Prostate Cancer 3 (PCA3) is a long non-coding RNA (ncRNA) upregulated in prostate cancer (PCa). We recently identified a short ncRNA expressed from intron 1 of PCA3. Here we test the ability of this ncRNA to predict the presence of cancer in men with a biopsy without PCa.


We selected men whose initial biopsy did not identify PCa and selected matched cohorts whose subsequent biopsies revealed PCa or benign tissue. We extracted RNA from the initial biopsy and measured PCA3-shRNA2, PCA3 and PSA (qRT-PCR).


We identified 116 men with and 94 men without an eventual diagnosis of PCa in 2±5 biopsies (mean 26 months), collected from 2002±2008. The cohorts were similar for age, PSA and surveillance period. We detected PSA and PCA3-shRNA2 RNA in all samples, and PCA3 RNA in 90% of biopsies. The expression of PCA3 and PCA3-shRNA2 were correlated (Pearson’s r = 0.37, p<0.01). There was upregulation of PCA3 (2.1-fold, t-test p = 0.02) and PCA3-shRNA2 (1.5-fold) in men with PCa on subsequent biopsy, although this was not significant for the latter RNA (p = 0.2). PCA3 was associated with the future detection of PCa (C-index 0.61, p = 0.01). This was not the case for PCA3-shRNA2 (C-index 0.55, p = 0.2).

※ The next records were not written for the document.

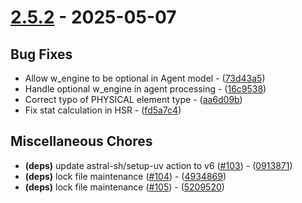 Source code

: # [2.5.2](https://github.com/seriaati/enka-py/compare/v2.5.1..v2.5.2) - 2025-05-07

## Bug Fixes

- Allow w_engine to be optional in Agent model - ([73d43a5](https://github.com/seriaati/enka-py/commit/73d43a51c13be309f85d3ad1cdd85c43fef56f96))
- Handle optional w_engine in agent processing - ([16c9538](https://github.com/seriaati/enka-py/commit/16c9538d862df35b4a60307f290b32877c5355d9))
- Correct typo of PHYSICAL element type - ([aa6d09b](https://github.com/seriaati/enka-py/commit/aa6d09b2ed5f1d28a5fdcef7252a5d883907dc08))
- Fix stat calculation in HSR - ([fd5a7c4](https://github.com/seriaati/enka-py/commit/fd5a7c47721efe494a4cd02489986d281b473dec))

## Miscellaneous Chores

- **(deps)** update astral-sh/setup-uv action to v6 ([#103](https://github.com/seriaati/enka-py/issues/103)) - ([0913871](https://github.com/seriaati/enka-py/commit/09138717186400571dd80b9b597eada509953e1d))
- **(deps)** lock file maintenance ([#104](https://github.com/seriaati/enka-py/issues/104)) - ([4934869](https://github.com/seriaati/enka-py/commit/4934869494157da388d2220bc190dfb26968abb3))
- **(deps)** lock file maintenance ([#105](https://github.com/seriaati/enka-py/issues/105)) - ([5209520](https://github.com/seriaati/enka-py/commit/5209520f92e3cf5d1ccb06fe3f4d48050899973b))

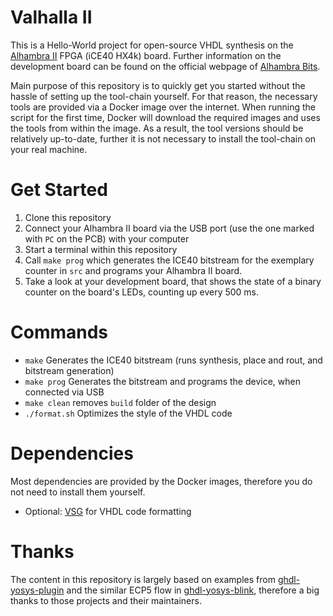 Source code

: 
# Valhalla II

This is a Hello-World project for open-source VHDL synthesis on the [Alhambra II](https://github.com/FPGAwars/Alhambra-II-FPGA) FPGA (iCE40 HX4k) board. Further information on the development board can be found on the official webpage of [Alhambra Bits](https://alhambrabits.com/alhambra/).

Main purpose of this repository is to quickly get you started without the hassle of setting up the tool-chain yourself. For that reason, the necessary tools are provided via a Docker image over the internet. When running the script for the first time, Docker will download the required images and uses the tools from within the image. As a result, the tool versions should be relatively up-to-date, further it is not necessary to install the tool-chain on your real machine.

# Get Started

1. Clone this repository
2. Connect your Alhambra II board via the USB port (use the one marked with `PC` on the PCB) with your computer
3. Start a terminal within this repository
4. Call `make prog` which generates the ICE40 bitstream for the exemplary counter in `src` and programs your Alhambra II board.
5. Take a look at your development board, that shows the state of a binary counter on the board's LEDs, counting up every 500 ms.

# Commands

- `make` Generates the ICE40 bitstream (runs synthesis, place and rout, and bitstream generation)
- `make prog` Generates the bitstream and programs the device, when connected via USB
- `make clean` removes `build` folder of the design
- `./format.sh` Optimizes the style of the VHDL code

# Dependencies

Most dependencies are provided by the Docker images, therefore you do not need to install them yourself.

- Optional: [VSG](https://github.com/jeremiah-c-leary/vhdl-style-guide) for VHDL code formatting

# Thanks

The content in this repository is largely based on examples from [ghdl-yosys-plugin](https://github.com/ghdl/ghdl-yosys-plugin) and the similar ECP5 flow in [ghdl-yosys-blink](https://github.com/antonblanchard/ghdl-yosys-blink), therefore a big thanks to those projects and their maintainers.
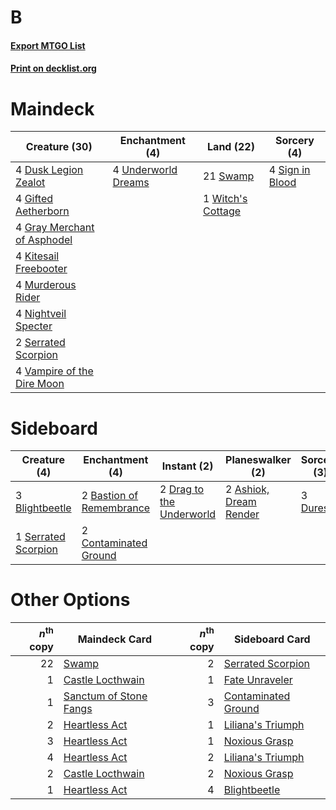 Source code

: # B

#### [Export MTGO List](../collection/B/B.txt)
#### [Print on decklist.org](http://decklist.org/?deckmain=4%09Dusk%20Legion%20Zealot%0A4%09Gifted%20Aetherborn%0A4%09Gray%20Merchant%20of%20Asphodel%0A4%09Kitesail%20Freebooter%0A4%09Murderous%20Rider%0A4%09Nightveil%20Specter%0A2%09Serrated%20Scorpion%0A4%09Sign%20in%20Blood%0A21%09Swamp%0A4%09Underworld%20Dreams%0A4%09Vampire%20of%20the%20Dire%20Moon%0A1%09Witch's%20Cottage&deckside=2%09Ashiok,%20Dream%20Render%0A2%09Bastion%20of%20Remembrance%0A3%09Blightbeetle%0A2%09Contaminated%20Ground%0A2%09Drag%20to%20the%20Underworld%0A3%09Duress%0A1%09Serrated%20Scorpion)
# Maindeck

|                                            Creature (30)                                             |                                       Enchantment (4)                                        |                                         Land (22)                                          |                                       Sorcery (4)                                        |
|------------------------------------------------------------------------------------------------------|----------------------------------------------------------------------------------------------|--------------------------------------------------------------------------------------------|------------------------------------------------------------------------------------------|
|4 [Dusk Legion Zealot](http://gatherer.wizards.com/Pages/Card/Details.aspx?multiverseid=442078)       |4 [Underworld Dreams](http://gatherer.wizards.com/Pages/Card/Details.aspx?multiverseid=129779)|21 [Swamp](http://gatherer.wizards.com/Pages/Card/Details.aspx?multiverseid=439858)         |4 [Sign in Blood](http://gatherer.wizards.com/Pages/Card/Details.aspx?multiverseid=220480)|
|4 [Gifted Aetherborn](http://gatherer.wizards.com/Pages/Card/Details.aspx?multiverseid=423728)        |                                                                                              |1 [Witch's Cottage](http://gatherer.wizards.com/Pages/Card/Details.aspx?multiverseid=473211)|                                                                                          |
|4 [Gray Merchant of Asphodel](http://gatherer.wizards.com/Pages/Card/Details.aspx?multiverseid=389541)|                                                                                              |                                                                                            |                                                                                          |
|4 [Kitesail Freebooter](http://gatherer.wizards.com/Pages/Card/Details.aspx?multiverseid=435264)      |                                                                                              |                                                                                            |                                                                                          |
|4 [Murderous Rider](http://gatherer.wizards.com/Pages/Card/Details.aspx?multiverseid=473059)          |                                                                                              |                                                                                            |                                                                                          |
|4 [Nightveil Specter](http://gatherer.wizards.com/Pages/Card/Details.aspx?multiverseid=455922)        |                                                                                              |                                                                                            |                                                                                          |
|2 [Serrated Scorpion](http://gatherer.wizards.com/Pages/Card/Details.aspx?multiverseid=479619)        |                                                                                              |                                                                                            |                                                                                          |
|4 [Vampire of the Dire Moon](http://gatherer.wizards.com/Pages/Card/Details.aspx?multiverseid=466874) |                                                                                              |                                                                                            |                                                                                          |


# Sideboard

|                                         Creature (4)                                         |                                          Enchantment (4)                                          |                                            Instant (2)                                            |                                        Planeswalker (2)                                         |                                   Sorcery (3)                                    |
|----------------------------------------------------------------------------------------------|---------------------------------------------------------------------------------------------------|---------------------------------------------------------------------------------------------------|-------------------------------------------------------------------------------------------------|----------------------------------------------------------------------------------|
|3 [Blightbeetle](http://gatherer.wizards.com/Pages/Card/Details.aspx?multiverseid=466841)     |2 [Bastion of Remembrance](http://gatherer.wizards.com/Pages/Card/Details.aspx?multiverseid=479593)|2 [Drag to the Underworld](http://gatherer.wizards.com/Pages/Card/Details.aspx?multiverseid=476340)|2 [Ashiok, Dream Render](http://gatherer.wizards.com/Pages/Card/Details.aspx?multiverseid=461155)|3 [Duress](http://gatherer.wizards.com/Pages/Card/Details.aspx?multiverseid=14557)|
|1 [Serrated Scorpion](http://gatherer.wizards.com/Pages/Card/Details.aspx?multiverseid=479619)|2 [Contaminated Ground](http://gatherer.wizards.com/Pages/Card/Details.aspx?multiverseid=366420)   |                                                                                                   |                                                                                                 |                                                                                  |


# Other Options

|*n*<sup>th</sup> copy|                                          Maindeck Card                                          |*n*<sup>th</sup> copy|                                        Sideboard Card                                        |
|--------------------:|-------------------------------------------------------------------------------------------------|--------------------:|----------------------------------------------------------------------------------------------|
|                   22|[Swamp](http://gatherer.wizards.com/Pages/Card/Details.aspx?multiverseid=439858)                 |                    2|[Serrated Scorpion](http://gatherer.wizards.com/Pages/Card/Details.aspx?multiverseid=479619)  |
|                    1|[Castle Locthwain](http://gatherer.wizards.com/Pages/Card/Details.aspx?multiverseid=473203)      |                    1|[Fate Unraveler](http://gatherer.wizards.com/Pages/Card/Details.aspx?multiverseid=378440)     |
|                    1|[Sanctum of Stone Fangs](http://gatherer.wizards.com/Pages/Card/Details.aspx?multiverseid=485443)|                    3|[Contaminated Ground](http://gatherer.wizards.com/Pages/Card/Details.aspx?multiverseid=366420)|
|                    2|[Heartless Act](http://gatherer.wizards.com/Pages/Card/Details.aspx?multiverseid=479611)         |                    1|[Liliana's Triumph](http://gatherer.wizards.com/Pages/Card/Details.aspx?multiverseid=461025)  |
|                    3|[Heartless Act](http://gatherer.wizards.com/Pages/Card/Details.aspx?multiverseid=479611)         |                    1|[Noxious Grasp](http://gatherer.wizards.com/Pages/Card/Details.aspx?multiverseid=466864)      |
|                    4|[Heartless Act](http://gatherer.wizards.com/Pages/Card/Details.aspx?multiverseid=479611)         |                    2|[Liliana's Triumph](http://gatherer.wizards.com/Pages/Card/Details.aspx?multiverseid=461025)  |
|                    2|[Castle Locthwain](http://gatherer.wizards.com/Pages/Card/Details.aspx?multiverseid=473203)      |                    2|[Noxious Grasp](http://gatherer.wizards.com/Pages/Card/Details.aspx?multiverseid=466864)      |
|                    1|[Heartless Act](http://gatherer.wizards.com/Pages/Card/Details.aspx?multiverseid=479611)         |                    4|[Blightbeetle](http://gatherer.wizards.com/Pages/Card/Details.aspx?multiverseid=466841)       |

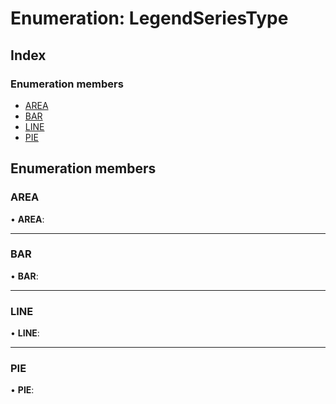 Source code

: # Enumeration: LegendSeriesType

## Index

### Enumeration members

* [AREA](legendseriestype.md#area)
* [BAR](legendseriestype.md#bar)
* [LINE](legendseriestype.md#line)
* [PIE](legendseriestype.md#pie)

## Enumeration members

###  AREA

• **AREA**:

___

###  BAR

• **BAR**:

___

###  LINE

• **LINE**:

___

###  PIE

• **PIE**:
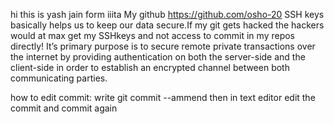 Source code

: hi this is yash jain form iiita My github https://github.com/osho-20 
SSH keys basically helps us to keep our data secure.If my git gets hacked the hackers would at max get my SSHkeys and not access to commit in my repos directly! It’s primary purpose is to secure remote private transactions over the internet by providing authentication on both the server-side and the client-side in order to establish an encrypted channel between both communicating parties.

how to edit commit: write git commit --ammend then in text editor edit the commit and commit again
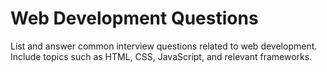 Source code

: # Web Development Questions

List and answer common interview questions related to web development.
Include topics such as HTML, CSS, JavaScript, and relevant frameworks.
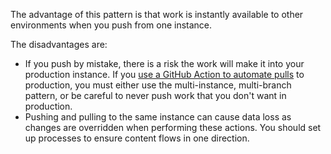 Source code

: The advantage of this pattern is that work is instantly available to other environments when you push from one instance.

The disadvantages are:

* If you push by mistake, there is a risk the work will make it into your production instance. If you [use a GitHub Action to automate pulls](/source-control-environments/create-environments/#optional-use-a-github-action-to-automate-pulls) to production, you must either use the multi-instance, multi-branch pattern, or be careful to never push work that you don't want in production.
* Pushing and pulling to the same instance can cause data loss as changes are overridden when performing these actions. You should set up processes to ensure content flows in one direction.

PCA3 and PCA3-shRNA2 expression are detectable in historic biopsies and their expression
is correlated suggesting co-expression. PCA3 expression was upregulated in men with PCa
diagnosed at a future date, the same did not hold for PCA3-shRNA2. Futures studies should
explore expression in urine and look at a time course between biopsy and PCa detection.